> **ASSIGNMENT**
The answer must consist of every line below that contains the word "players".

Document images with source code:
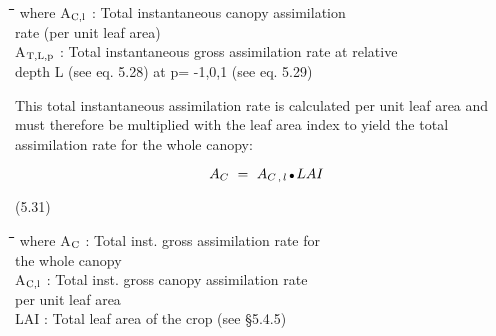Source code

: \documentclass[11pt]{article}
\begin{document}
\nwln
\begin{tabbing}
\hspace{1.27cm}\=\hspace{1.27cm}\=\hspace{1.27cm}\=\hspace{1.27cm}\=%
\hspace{1.27cm}\=\hspace{1.27cm}\=\hspace{1.27cm}\=\hspace{1.27cm}\=%
\hspace{1.27cm}\=\hspace{1.27cm}\=\kill
where\> A$_{{\rm C,l}}$\> : Total instantaneous canopy assimi\-la\-tion \\
\>\>   rate (per unit leaf area)\> \> \> \> \> \> \> \> [kg ha$^{{\rm -1}}$ h$^{{\rm -1}}$]\\
\>A$_{{\rm T,L,p}}$\> : Total instantaneous gross assimilation rate at relative \\
\>\>   depth L (see eq. 5.28) at p= -1,0,1 (see eq. 5.29)\> \> \> \> \> \> \> \> [kg ha$^{{\rm -1}}$ h$^{{\rm -1}}$]
\end{tabbing}

\bigskip
\bigskip
This total instantaneous assimilation rate is calculated per unit leaf area and must
therefore be multiplied with the leaf area index to yield the total assimilation rate for the
whole canopy:

\begin{displaymath}
A _{C} ~=~ A _{C\, ,\, l} \, {\rm \Bullet{0.75ex}}\, LAI
\end{displaymath}

 \bigskip
\strut\hfill (5.31)
\nwln
\begin{tabbing}
\hspace{1.27cm}\=\hspace{1.27cm}\=\hspace{1.27cm}\=\hspace{1.27cm}\=%
\hspace{1.27cm}\=\hspace{1.27cm}\=\hspace{1.27cm}\=\hspace{1.27cm}\=%
\hspace{1.27cm}\=\hspace{1.27cm}\=\kill
where\> A$_{{\rm C}}$\> : Total inst. gross assimila\-tion rate for\\
\>\>   the whole canopy\> \> \> \> \> \> \> \> [kg ha$^{{\rm -1}}$ h$^{{\rm -1}}$]\\
\>A$_{{\rm C,l}}$\> : Total inst. gross canopy assimila\-tion rate\\
\>\>   per unit leaf area\> \> \> \> \> \> \> \> [kg ha$^{{\rm -1}}$ h$^{{\rm -1}}$]\\
\>LAI\> : Total leaf area of the crop (see \S 5.4.5)\> \> \> \> \> \> \> \> [ha ha$^{{\rm -1}}$]
\end{tabbing}
\end{document}
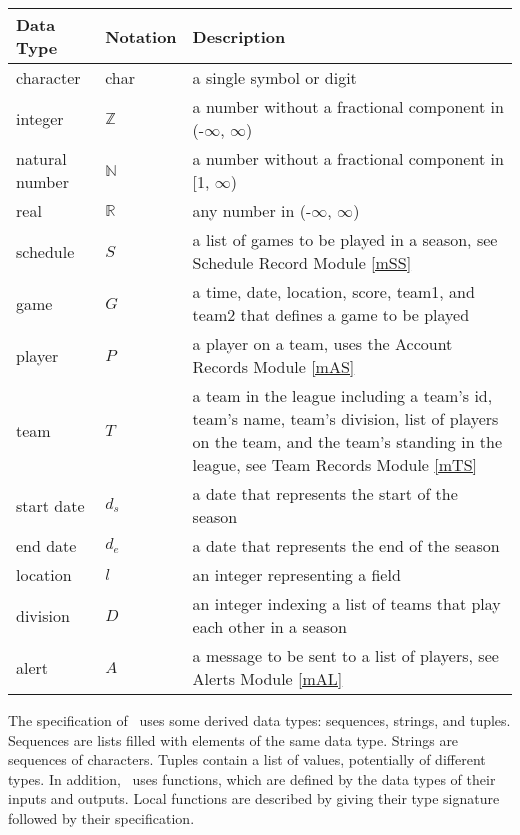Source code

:\documentclass[12pt, titlepage]{article}
\begin{document}
\begin{center}
\renewcommand{\arraystretch}{1.2}
\noindent 
\begin{tabular}{l l p{7.5cm}} 
\toprule 
\textbf{Data Type} & \textbf{Notation} & \textbf{Description}\\ 
\midrule
character & char & a single symbol or digit\\
integer & $\mathbb{Z}$ & a number without a fractional component in (-$\infty$, $\infty$) \\
natural number & $\mathbb{N}$ & a number without a fractional component in [1, $\infty$) \\
real & $\mathbb{R}$ & any number in (-$\infty$, $\infty$)\\
schedule & $S$ & a list of games to be played in a season, see Schedule
Record Module \ref{mSS}\\
game & $G$ & a time, date, location, score, team1, and team2 that defines a game to
be played\\
player & $P$ & a player on a team, uses the Account Records Module
\ref{mAS}\\
team & $T$ & a team in the league including a team's id, team's name, team's division,
list of players on the team, and the team's standing in the league,
see Team Records Module \ref{mTS}\\
start date & $d_s$ & a date that represents the start of the season\\
end date & $d_e$ & a date that represents the end of the season\\
location & $l$ & an integer representing a field\\
division & $D$ & an integer indexing a list of teams that play each other in a
season\\
alert & $A$ & a message to be sent to a list of players, see Alerts Module
\ref{mAL}\\

\bottomrule
\end{tabular} 
\end{center}

\noindent
The specification of \progname \ uses some derived data types: sequences, strings, and
tuples. Sequences are lists filled with elements of the same data type. Strings
are sequences of characters. Tuples contain a list of values, potentially of
different types. In addition, \progname \ uses functions, which
are defined by the data types of their inputs and outputs. Local functions are
described by giving their type signature followed by their specification.
\end{document}
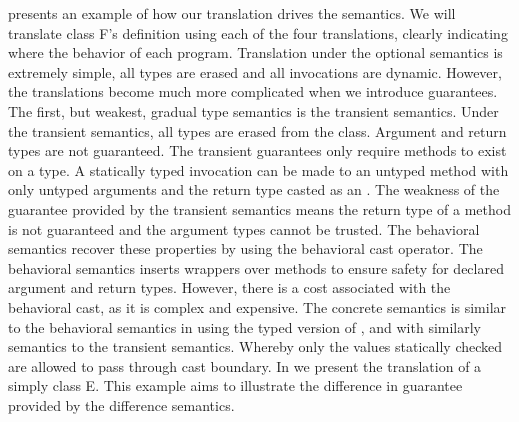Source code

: \documentclass[runnningheads]{tex/llncs}
\begin{document}
 presents an example of how our translation drives the
semantics.  We will translate class {\xt F}'s definition using each of the
four translations, clearly indicating where the behavior of each program.
Translation under the optional semantics is extremely simple, all types are
erased and all invocations are dynamic. However, the translations become
much more complicated when we introduce guarantees.  The first, but weakest,
gradual type semantics is the transient semantics. Under the transient
semantics, all types are erased from the class.  Argument and return types
are not guaranteed. The transient guarantees only require methods to exist
on a type. A statically typed invocation can be made to an untyped method \m
with only untyped arguments and the return type casted as an \any.  The
weakness of the guarantee provided by the transient semantics means the
return type of a method is not guaranteed and the argument types cannot be
trusted. The behavioral semantics recover these properties by using the
behavioral cast operator. The behavioral semantics inserts wrappers over
methods to ensure safety for declared argument and return types.  However,
there is a cost associated with the behavioral cast, as it is complex and
expensive.  The concrete semantics is similar to the behavioral semantics in
using the typed version of \m, and with similarly semantics to the transient
semantics. Whereby only the values statically checked are allowed to pass
through cast boundary.  In  we present the translation
of a simply class {\xt E}. This example aims to illustrate the difference in
guarantee provided by the difference semantics.
\end{document}
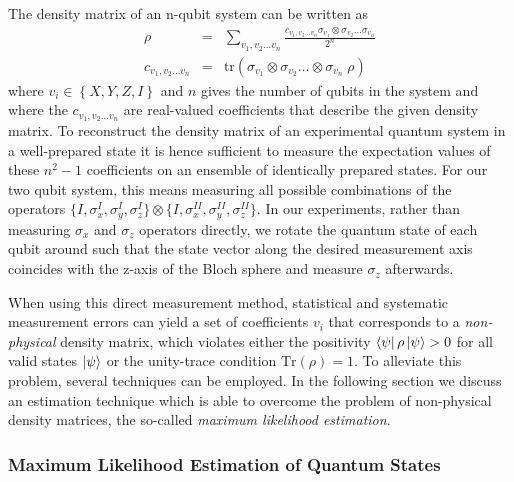 \smallskip

The density matrix of an n-qubit system can be written as
%
\begin{eqnarray}
\rho & = & \sum\limits_{v_1,v_2\hdots v_n} \frac{c_{v_1,v_2\hdots v_n} \sigma_{v_1}\otimes \sigma_{v_2}\hdots \sigma_{v_n}}{2^n} \label{eq:state_tomography_state_representation} \\
c_{v_1,v_2\hdots v_n} & = & \mathrm{tr}\left(\sigma_{v_1}\otimes \sigma_{v_2}\hdots \otimes\sigma_{v_n} \; \rho \right)  \label{eq:state_tomography_coefficients}
\end{eqnarray}
%
where $v_i \in \left\{ X,Y,Z,I\right\}$ and $n$ gives the number of qubits in the system and where the $c_{v_1,v_2\hdots v_n}$ are real-valued coefficients that describe the given density matrix. To reconstruct the density matrix of an experimental quantum system in a well-prepared state it is hence sufficient to measure the expectation values of these $n^2-1$ coefficients on an ensemble of identically prepared states. For our two qubit system, this means measuring all possible combinations of the operators $\{I,\sigma_x^I,\sigma_y^I,\sigma_z^I\}\otimes\{I,\sigma_x^{II},\sigma_y^{II},\sigma_z^{II}\}$. In our experiments, rather than measuring $\sigma_x$ and $\sigma_z$ operators directly, we rotate the quantum state of each qubit around such that the state vector along the desired measurement axis coincides with the z-axis of the Bloch sphere and measure $\sigma_z$ afterwards.

When using this direct measurement method, statistical and systematic measurement errors can yield a set of coefficients $v_i$ that corresponds to a {\it non-physical} density matrix, which violates either the positivity $\left< \psi \right|\rho\left| \psi \right> > 0$ for all valid states $\left| \psi \right>$ or the unity-trace condition $\mathrm{Tr}(\rho)=1$. To alleviate this problem, several techniques can be employed. In the following section we discuss an estimation technique which is able to overcome the problem of non-physical density matrices, the so-called {\it maximum likelihood estimation}.

\subsubsection{Maximum Likelihood Estimation of Quantum States}

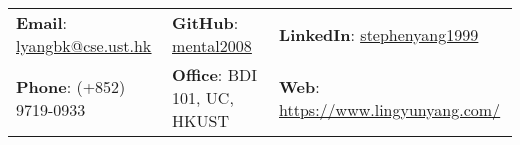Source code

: \documentclass[letterpaper, 11pt]{article}
\begin{document}


\setlength{\tabcolsep}{8pt}


\vspace{0.5cm} 
\begin{center}
\begin{tabular}{lll}
\textbf{Email}: \href{mailto:lyangbk@cse.ust.hk}{\underline{lyangbk@cse.ust.hk}} &
\hspace{0.25in} \textbf{GitHub}: \href{https://github.com/mental2008}{\underline{mental2008}} &
\hspace{0.1in} \textbf{LinkedIn}: \href{https://www.linkedin.com/in/stephenyang1999/}{\underline{stephenyang1999}} \\

\textbf{Phone}: (+852) 9719-0933 &
\hspace{0.25in} \textbf{Office}: BDI 101, UC, HKUST &
\hspace{0.1in} \textbf{Web}: \href{https://www.lingyunyang.com/}{\underline{https://www.lingyunyang.com/}} \\
\end{tabular}
\end{center}
\end{document}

> **EXERCISE OUTPUT**
list of players on the team, and the team's standing in the league,
alert & $A$ & a message to be sent to a list of players, see Alerts Module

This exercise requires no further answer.